### Assigned task:
Two lines below mark the span: the one containing "FELIPE: Yeah, a" and the one containing "MARK: Okay, so". Set down both, plus every line between, exactly as they stand, and nothing else.

Source data:
########
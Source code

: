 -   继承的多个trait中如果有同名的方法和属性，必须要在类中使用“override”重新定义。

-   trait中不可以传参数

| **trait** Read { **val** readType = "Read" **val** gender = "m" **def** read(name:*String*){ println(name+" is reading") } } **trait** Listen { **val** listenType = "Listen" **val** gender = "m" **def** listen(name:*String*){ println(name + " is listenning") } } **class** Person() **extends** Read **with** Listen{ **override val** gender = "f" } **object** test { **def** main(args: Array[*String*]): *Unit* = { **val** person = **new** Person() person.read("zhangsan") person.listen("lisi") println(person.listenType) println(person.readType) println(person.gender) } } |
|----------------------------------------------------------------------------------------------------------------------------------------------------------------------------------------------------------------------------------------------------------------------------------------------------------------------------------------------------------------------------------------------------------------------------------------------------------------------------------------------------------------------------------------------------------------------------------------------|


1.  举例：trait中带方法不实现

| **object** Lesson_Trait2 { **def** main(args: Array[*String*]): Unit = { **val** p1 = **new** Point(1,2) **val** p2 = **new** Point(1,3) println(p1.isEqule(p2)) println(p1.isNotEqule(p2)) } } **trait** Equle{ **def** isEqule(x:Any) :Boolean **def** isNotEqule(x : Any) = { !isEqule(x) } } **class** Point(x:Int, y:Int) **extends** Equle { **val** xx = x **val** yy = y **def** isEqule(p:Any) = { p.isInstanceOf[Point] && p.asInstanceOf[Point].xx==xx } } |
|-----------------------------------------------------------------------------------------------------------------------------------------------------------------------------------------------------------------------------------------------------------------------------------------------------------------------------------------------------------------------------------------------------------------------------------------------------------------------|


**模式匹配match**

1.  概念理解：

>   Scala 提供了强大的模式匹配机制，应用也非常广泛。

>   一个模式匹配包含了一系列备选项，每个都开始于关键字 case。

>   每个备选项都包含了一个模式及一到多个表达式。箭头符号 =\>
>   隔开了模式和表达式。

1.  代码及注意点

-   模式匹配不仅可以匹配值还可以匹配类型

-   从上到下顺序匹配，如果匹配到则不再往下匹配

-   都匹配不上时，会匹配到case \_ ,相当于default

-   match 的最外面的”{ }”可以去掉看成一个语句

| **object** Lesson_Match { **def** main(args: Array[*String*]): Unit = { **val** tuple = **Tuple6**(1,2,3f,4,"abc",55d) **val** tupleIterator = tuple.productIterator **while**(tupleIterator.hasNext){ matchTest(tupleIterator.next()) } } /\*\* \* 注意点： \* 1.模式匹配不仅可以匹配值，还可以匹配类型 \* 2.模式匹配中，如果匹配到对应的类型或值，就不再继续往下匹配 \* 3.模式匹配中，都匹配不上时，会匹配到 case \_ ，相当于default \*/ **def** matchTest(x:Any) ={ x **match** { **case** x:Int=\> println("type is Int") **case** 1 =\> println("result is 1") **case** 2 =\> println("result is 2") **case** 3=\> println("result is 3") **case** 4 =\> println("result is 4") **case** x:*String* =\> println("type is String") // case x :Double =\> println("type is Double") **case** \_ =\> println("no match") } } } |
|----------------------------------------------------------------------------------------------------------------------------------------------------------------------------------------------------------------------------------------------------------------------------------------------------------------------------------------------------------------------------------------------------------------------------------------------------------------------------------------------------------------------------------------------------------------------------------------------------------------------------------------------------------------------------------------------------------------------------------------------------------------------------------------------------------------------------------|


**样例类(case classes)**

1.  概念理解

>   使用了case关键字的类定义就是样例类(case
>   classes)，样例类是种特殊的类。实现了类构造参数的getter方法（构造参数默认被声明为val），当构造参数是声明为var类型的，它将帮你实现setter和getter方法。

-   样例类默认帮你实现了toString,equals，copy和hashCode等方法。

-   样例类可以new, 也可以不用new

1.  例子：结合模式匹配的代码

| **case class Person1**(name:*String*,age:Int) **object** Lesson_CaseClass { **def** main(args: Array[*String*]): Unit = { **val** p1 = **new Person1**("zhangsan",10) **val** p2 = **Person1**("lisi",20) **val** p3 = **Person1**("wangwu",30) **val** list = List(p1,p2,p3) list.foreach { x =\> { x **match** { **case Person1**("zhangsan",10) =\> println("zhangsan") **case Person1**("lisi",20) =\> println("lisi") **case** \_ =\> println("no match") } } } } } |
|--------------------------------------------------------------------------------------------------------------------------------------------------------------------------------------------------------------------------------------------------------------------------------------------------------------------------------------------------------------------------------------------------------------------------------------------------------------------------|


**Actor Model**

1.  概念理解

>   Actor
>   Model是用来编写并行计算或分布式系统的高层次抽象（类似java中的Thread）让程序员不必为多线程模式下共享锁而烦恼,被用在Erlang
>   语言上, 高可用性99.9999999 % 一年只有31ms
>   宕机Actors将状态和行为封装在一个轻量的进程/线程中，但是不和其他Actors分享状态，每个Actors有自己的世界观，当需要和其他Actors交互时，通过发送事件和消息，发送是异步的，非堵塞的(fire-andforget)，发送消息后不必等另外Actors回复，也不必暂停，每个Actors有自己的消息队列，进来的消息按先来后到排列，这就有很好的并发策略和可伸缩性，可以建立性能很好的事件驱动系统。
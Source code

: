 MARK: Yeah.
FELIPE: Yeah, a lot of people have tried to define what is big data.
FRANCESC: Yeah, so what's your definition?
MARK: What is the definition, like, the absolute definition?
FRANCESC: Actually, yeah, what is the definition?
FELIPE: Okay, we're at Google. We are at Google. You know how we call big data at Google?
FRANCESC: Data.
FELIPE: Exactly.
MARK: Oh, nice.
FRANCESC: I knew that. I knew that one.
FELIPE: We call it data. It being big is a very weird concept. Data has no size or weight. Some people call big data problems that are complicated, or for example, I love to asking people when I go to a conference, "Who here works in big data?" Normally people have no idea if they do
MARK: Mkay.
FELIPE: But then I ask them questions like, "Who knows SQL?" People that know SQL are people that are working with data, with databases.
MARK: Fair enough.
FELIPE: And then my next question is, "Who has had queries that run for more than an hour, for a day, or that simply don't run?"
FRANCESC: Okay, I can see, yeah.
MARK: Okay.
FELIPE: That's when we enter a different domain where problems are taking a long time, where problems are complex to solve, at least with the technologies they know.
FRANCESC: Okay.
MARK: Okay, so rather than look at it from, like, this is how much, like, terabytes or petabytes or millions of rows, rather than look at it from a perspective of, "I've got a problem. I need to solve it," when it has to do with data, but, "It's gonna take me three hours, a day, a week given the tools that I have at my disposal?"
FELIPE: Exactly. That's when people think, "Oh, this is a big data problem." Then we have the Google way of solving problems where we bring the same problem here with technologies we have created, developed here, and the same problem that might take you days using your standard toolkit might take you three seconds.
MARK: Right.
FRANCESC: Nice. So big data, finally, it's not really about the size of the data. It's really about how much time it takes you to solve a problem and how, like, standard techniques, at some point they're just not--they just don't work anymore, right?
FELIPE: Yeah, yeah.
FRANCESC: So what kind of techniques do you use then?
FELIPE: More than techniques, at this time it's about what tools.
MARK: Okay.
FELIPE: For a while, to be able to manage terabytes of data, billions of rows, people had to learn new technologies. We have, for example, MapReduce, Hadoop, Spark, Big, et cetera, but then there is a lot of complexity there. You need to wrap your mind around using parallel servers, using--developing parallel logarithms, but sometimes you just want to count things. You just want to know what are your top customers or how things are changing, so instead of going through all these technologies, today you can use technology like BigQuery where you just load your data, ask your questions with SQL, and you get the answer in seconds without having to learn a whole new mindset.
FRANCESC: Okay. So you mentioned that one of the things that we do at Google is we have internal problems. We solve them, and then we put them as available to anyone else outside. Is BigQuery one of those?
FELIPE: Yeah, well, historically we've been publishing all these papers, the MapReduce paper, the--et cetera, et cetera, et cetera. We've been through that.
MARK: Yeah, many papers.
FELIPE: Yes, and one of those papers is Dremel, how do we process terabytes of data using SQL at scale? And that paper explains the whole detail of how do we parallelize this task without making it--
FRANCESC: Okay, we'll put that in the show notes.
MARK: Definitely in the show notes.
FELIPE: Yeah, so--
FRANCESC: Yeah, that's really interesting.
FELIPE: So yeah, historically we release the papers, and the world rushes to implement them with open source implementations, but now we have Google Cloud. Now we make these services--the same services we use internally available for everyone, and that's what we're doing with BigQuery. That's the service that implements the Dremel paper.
########
### Written response:
FELIPE: Yeah, a lot of people have tried to define what is big data.
FRANCESC: Yeah, so what's your definition?
MARK: What is the definition, like, the absolute definition?
FRANCESC: Actually, yeah, what is the definition?
FELIPE: Okay, we're at Google. We are at Google. You know how we call big data at Google?
FRANCESC: Data.
FELIPE: Exactly.
MARK: Oh, nice.
FRANCESC: I knew that. I knew that one.
FELIPE: We call it data. It being big is a very weird concept. Data has no size or weight. Some people call big data problems that are complicated, or for example, I love to asking people when I go to a conference, "Who here works in big data?" Normally people have no idea if they do
MARK: Mkay.
FELIPE: But then I ask them questions like, "Who knows SQL?" People that know SQL are people that are working with data, with databases.
MARK: Fair enough.
FELIPE: And then my next question is, "Who has had queries that run for more than an hour, for a day, or that simply don't run?"
FRANCESC: Okay, I can see, yeah.
MARK: Okay.
FELIPE: That's when we enter a different domain where problems are taking a long time, where problems are complex to solve, at least with the technologies they know.
FRANCESC: Okay.
MARK: Okay, so rather than look at it from, like, this is how much, like, terabytes or petabytes or millions of rows, rather than look at it from a perspective of, "I've got a problem. I need to solve it," when it has to do with data, but, "It's gonna take me three hours, a day, a week given the tools that I have at my disposal?"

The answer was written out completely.